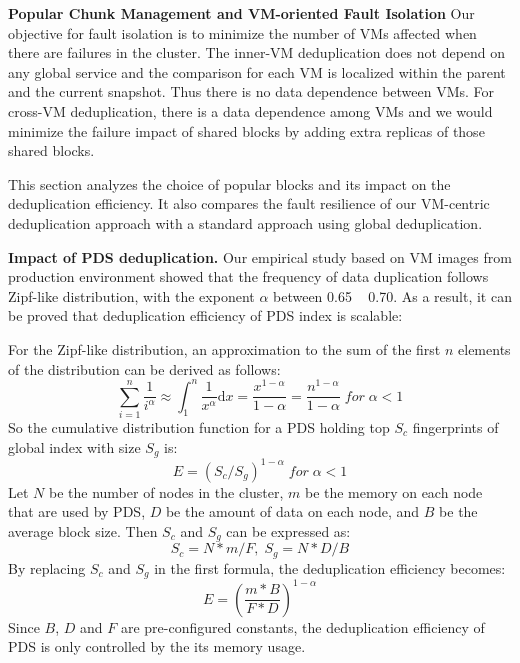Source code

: {{\bf Popular Chunk Management and VM-oriented Fault Isolation}
Our objective for fault isolation is to minimize the number of VMs affected when there are failures
in the cluster.  The inner-VM deduplication does not depend on any global service and the comparison
for each VM is localized within the parent and the current snapshot.
Thus there is no data dependence between VMs.
For cross-VM deduplication, there is a data dependence among VMs and we would minimize the failure impact
of shared blocks by adding extra replicas of those shared blocks.

This section analyzes the choice of popular blocks and its impact on the deduplication efficiency.
It also  compares the  fault resilience of our VM-centric deduplication approach with a standard approach using 
global deduplication.


{\bf Impact of PDS deduplication.}
Our empirical study based on VM images from production environment\cite{ieeecloud} showed that the
frequency of data duplication follows Zipf-like distribution\cite{zipf},
with the exponent $\alpha$ between 0.65 ~ 0.70.
As a result, it can be proved that deduplication efficiency of PDS index is scalable:

For the Zipf-like distribution, an approximation to the sum of the first $n$ 
elements of the distribution can be derived as follows:
\begin{equation}
\sum_{i=1}^{n}\frac{1}{i^\alpha}\approx \int_{1}^{n}\frac{1}{x^\alpha}\mathrm{d}x=\frac{x^{1-\alpha}}{1-\alpha}=\frac{n^{1-\alpha}}{1-\alpha}\;  for\;  \alpha<1
\end{equation}
So the cumulative distribution function for a PDS holding top $S_c$ fingerprints
of global index with size $S_g$ is:
\begin{equation}
  E = (S_c / S_g)^{1-\alpha} \;  for\;  \alpha<1
\end{equation}
Let $N$ be the number of nodes in the cluster, $m$ be the memory on each node that are used by PDS, $D$ be the amount of data on each node, and $B$ be the average block size. Then $S_c$ and $S_g$ can be expressed as:
\begin{equation}
S_c = N*m/F, \; S_g = N*D/B
\end{equation}
By replacing $S_c$ and $S_g$ in the first formula, the deduplication efficiency becomes:
\begin{equation}
  E = (\frac{m*B}{F*D})^{1-\alpha}
\end{equation}
Since $B$, $D$ and $F$ are pre-configured constants, the deduplication efficiency of PDS is only controlled by the its memory usage.

}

EXERCISE GOAL: Retype the data above in full, exactly as it stands, and skip any image.

PROBLEM SOLUTION:
Source code

: {{\bf Popular Chunk Management and VM-oriented Fault Isolation}
Our objective for fault isolation is to minimize the number of VMs affected when there are failures
in the cluster.  The inner-VM deduplication does not depend on any global service and the comparison
for each VM is localized within the parent and the current snapshot.
Thus there is no data dependence between VMs.
For cross-VM deduplication, there is a data dependence among VMs and we would minimize the failure impact
of shared blocks by adding extra replicas of those shared blocks.

This section analyzes the choice of popular blocks and its impact on the deduplication efficiency.
It also  compares the  fault resilience of our VM-centric deduplication approach with a standard approach using 
global deduplication.


{\bf Impact of PDS deduplication.}
Our empirical study based on VM images from production environment\cite{ieeecloud} showed that the
frequency of data duplication follows Zipf-like distribution\cite{zipf},
with the exponent $\alpha$ between 0.65 ~ 0.70.
As a result, it can be proved that deduplication efficiency of PDS index is scalable:

For the Zipf-like distribution, an approximation to the sum of the first $n$ 
elements of the distribution can be derived as follows:
\begin{equation}
\sum_{i=1}^{n}\frac{1}{i^\alpha}\approx \int_{1}^{n}\frac{1}{x^\alpha}\mathrm{d}x=\frac{x^{1-\alpha}}{1-\alpha}=\frac{n^{1-\alpha}}{1-\alpha}\;  for\;  \alpha<1
\end{equation}
So the cumulative distribution function for a PDS holding top $S_c$ fingerprints
of global index with size $S_g$ is:
\begin{equation}
  E = (S_c / S_g)^{1-\alpha} \;  for\;  \alpha<1
\end{equation}
Let $N$ be the number of nodes in the cluster, $m$ be the memory on each node that are used by PDS, $D$ be the amount of data on each node, and $B$ be the average block size. Then $S_c$ and $S_g$ can be expressed as:
\begin{equation}
S_c = N*m/F, \; S_g = N*D/B
\end{equation}
By replacing $S_c$ and $S_g$ in the first formula, the deduplication efficiency becomes:
\begin{equation}
  E = (\frac{m*B}{F*D})^{1-\alpha}
\end{equation}
Since $B$, $D$ and $F$ are pre-configured constants, the deduplication efficiency of PDS is only controlled by the its memory usage.

}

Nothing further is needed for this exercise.